Ultimately, the use of all interrogation tactics are psychological. There is no true way for psychologists to divorce themselves ethically from criminal justice interrogations because they are the most qualified to monitor the use and abuse of such tactics. It is in the best interest of the suspects and detainees as well as the interrogators and law enforcement to have a moral on-looker and consultant that can balance the need for information with the psychological health of both suspect and interrogator. Whether they continue to call themselves psychologists or not, those that are willing to take on the mantle of walking this fine line will have to come to grips with the notion that without them we are just another amoral country throwing the potentially innocent to the wolves regardless of the end goal. (The wolves being the fickle public eye rather than law enforcement officers working towards the perceived greater good.) When the public demands heads roll for a crime or attack they inevitably will, is it not better that a psychologist or moral guide is present for both the owner of the head and the executioner?

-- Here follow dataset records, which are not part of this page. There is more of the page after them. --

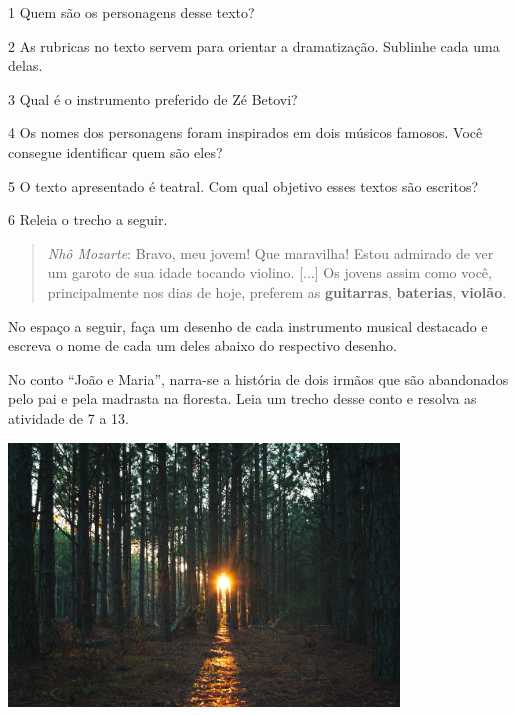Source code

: \num{1} Quem são os personagens desse texto? 


\num{2} As rubricas no texto servem para orientar a dramatização. Sublinhe cada uma delas.

\num{3} Qual é o instrumento preferido de Zé Betovi? 


\num{4} Os nomes dos personagens foram inspirados em dois músicos famosos. Você
consegue identificar quem são eles? 


\num{5} O texto apresentado é teatral. Com qual objetivo esses textos são
escritos? 



\num{6} Releia o trecho a seguir.

\begin{quote}
\emph{Nhô Mozarte}: Bravo, meu jovem! Que maravilha! Estou admirado de
ver um garoto de sua idade tocando violino. {[}...{]} Os jovens assim
como você, principalmente nos dias de hoje, preferem as
\textbf{guitarras}, \textbf{baterias}, \textbf{violão}.
\end{quote}

No espaço a seguir, faça um desenho de cada instrumento musical
destacado e escreva o nome de cada um deles abaixo do respectivo desenho.

\begin{mdframed}[linewidth=2pt,linecolor=salmao,roundcorner=20pt]
\vspace{10cm}
\end{mdframed}

No conto ``João e Maria'', narra-se a história de dois irmãos que são
abandonados pelo pai e pela madrasta na floresta. Leia um trecho desse
conto e resolva as atividade de 7 a 13.


\includegraphics[width=4.08333in,height=2.76048in]{./media/image3.jpeg}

The guidelines of the American Psychological Association and the requirements of the government to maintain security both domestically and abroad appear to be in conflict if one looks from the inside out. However, if one considers that this world is a system and all the people in it truly do rely on each other to keep each other honest, safe and accountable, looking from the outside in there is only a parallel in goals between the two fields of psychology and criminal justice. Despite the disagreements between the two about the relevance and necessity of psychology in criminal justice, it is an unavoidable fact of life that one involves the other so on the points they disagree, accords must be met in other ways such as tactics, techniques and levels of involvement. Definitions must also be created with regards to roles, ethics and nonmaleficence that meet at a compromise that can move forward to create a safer world and possibly a world in which trust and intelligence move more freely and willingly.